Cloud Deployment Checklist
Pre-Deployment Planning
Document the workload's named owner, target cloud (AWS / Azure / GCP), primary region, and whether secondary-region failover is in scope. Pin the region early — data-residency commitments (Schrems II, regional contracts) are downstream of this choice.
Submit the RFC through the PSA / ITSM (ServiceNow, ConnectWise, Jira Service Management). Confirm the change is classified as normal vs. emergency, the approved window does not overlap a freeze (quarter-end, peak season), and the rollback approver is named.
The runbook lists every action with owner, timestamp, and verification command.

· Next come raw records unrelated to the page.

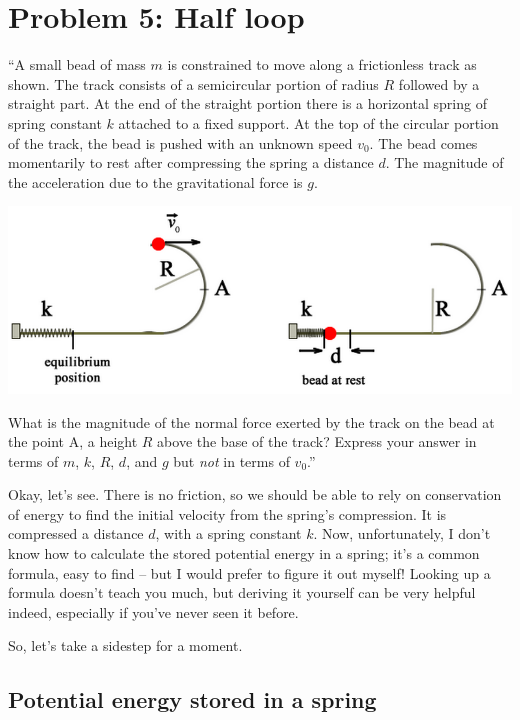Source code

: \documentclass[12pt,a4paper]{report}
\begin{document}
\section{Problem 5: Half loop}

``A small bead of mass $m$ is constrained to move along a frictionless track as shown. The track consists of a semicircular portion of radius $R$ followed by a straight part. At the end of the straight portion there is a horizontal spring of spring constant $k$ attached to a fixed support. At the top of the circular portion of the track, the bead is pushed with an unknown speed $v_0$. The bead comes momentarily to rest after compressing the spring a distance $d$. The magnitude of the acceleration due to the gravitational force is $g$.

\begin{center}
\includegraphics[scale=0.6]{Graphics/h4p5}
\end{center}

What is the magnitude of the normal force exerted by the track on the bead at the point A, a height $R$ above the base of the track? Express your answer in terms of $m$, $k$, $R$, $d$, and $g$ but \emph{not} in terms of $v_0$.''

Okay, let's see. There is no friction, so we should be able to rely on conservation of energy to find the initial velocity from the spring's compression. It is compressed a distance $d$, with a spring constant $k$. Now, unfortunately, I don't know how to calculate the stored potential energy in a spring; it's a common formula, easy to find -- but I would prefer to figure it out myself! Looking up a formula doesn't teach you much, but deriving it yourself can be very helpful indeed, especially if you've never seen it before.

So, let's take a sidestep for a moment.

\subsection{Potential energy stored in a spring}
\end{document}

The rollback plan must be tested in staging, not theoretical — a rollback that depends on an untested DNS TTL or a snapshot nobody verified is the most common failed-rollback pattern.
List upstream and downstream services with versions: Terraform module versions pinned, container base images digest-pinned, vendor SaaS endpoints, certificates, secrets in the vault. Floating tags (latest) in production are a recurring outage source.
Validate the cost estimate against the approved budget. Reserve instances or commit savings plans before go-live where utilization is predictable; tag every resource with cost-center, environment, and owner so showback works on day one.
Security and Compliance
Classify per the org's data-handling policy. Regulated workloads (PHI, cardholder data, PII subject to GDPR / CCPA) trigger additional controls — BAAs, PCI scoping, encryption-key custody requirements, pen-test scheduling. Get this right before the network design hardens.
Walk the data flow from ingress through processing to storage. Catalog trust boundaries, identify where untrusted input enters, and confirm authentication on every internal hop. STRIDE or a lightweight equivalent is fine — the output is a list of mitigations, not a thick document.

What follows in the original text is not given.